Marsquakes have revealed its interior to an unparalleled degree, exposing astonishing facts about the planet's crust, mantle and core.
Measurements taken by NASA's InSight, or interior exploration using seismic investigations, geodesy and heat transport, lander have provided details such as a crustal layer that differs dramatically from previous understanding, a mantle that is less dense than the surface, and a core that is larger and less dense than previously estimated.
These new findings support the theory that the Martian core is molten. According to the international research teams, more research is needed to determine whether Mars has a solid inner core like Earth's, surrounded by a molten outer core.
According to Mark Panning of NASA's Jet Propulsion Laboratory, who participated in the crust study, even the largest Marsquakes are so faint that they would barely be felt on Earth.
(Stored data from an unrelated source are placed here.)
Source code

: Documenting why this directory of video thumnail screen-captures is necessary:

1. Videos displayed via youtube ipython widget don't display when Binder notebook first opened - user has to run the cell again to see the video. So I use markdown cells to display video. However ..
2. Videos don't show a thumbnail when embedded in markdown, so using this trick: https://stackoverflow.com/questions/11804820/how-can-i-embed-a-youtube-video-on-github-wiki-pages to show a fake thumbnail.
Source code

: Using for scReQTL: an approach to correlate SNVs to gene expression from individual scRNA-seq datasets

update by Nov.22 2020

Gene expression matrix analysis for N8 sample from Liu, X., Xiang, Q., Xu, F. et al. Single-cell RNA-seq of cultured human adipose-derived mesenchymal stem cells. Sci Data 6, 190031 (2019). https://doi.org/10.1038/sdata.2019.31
He is hoping for "the big one," which will make it easier to draw conclusions and identify the Martian interior.
"Fingers crossed, we would love to see some bigger events," Panning said.
The findings are based on around 35 Marsquakes detected by a French seismometer on the InSight, which arrived on Mars in 2018. The domed seismometer has detected 733 Marsquakes so far, but the 35 with magnitudes ranging from 3.0 to 4.0 served as the foundation for these investigations.
Seismic waves were utilized by InSight to assess the crust directly beneath its landing site, determining that at least two, if not three, layers lie beneath the surface, and calculating an average crustal thickness for the entire planet.
Mars' crustal thickness is particularly intriguing because the crust formed at an early stage of development from the leftovers of a molten mantle. As a result, data on Mars' current structure can also provide information on how the planet evolved.
Furthermore, a more detailed understanding of Mars' evolution aids in understanding how early differentiation processes occurred in the solar system and why Mars, Earth and other planets are so distinct.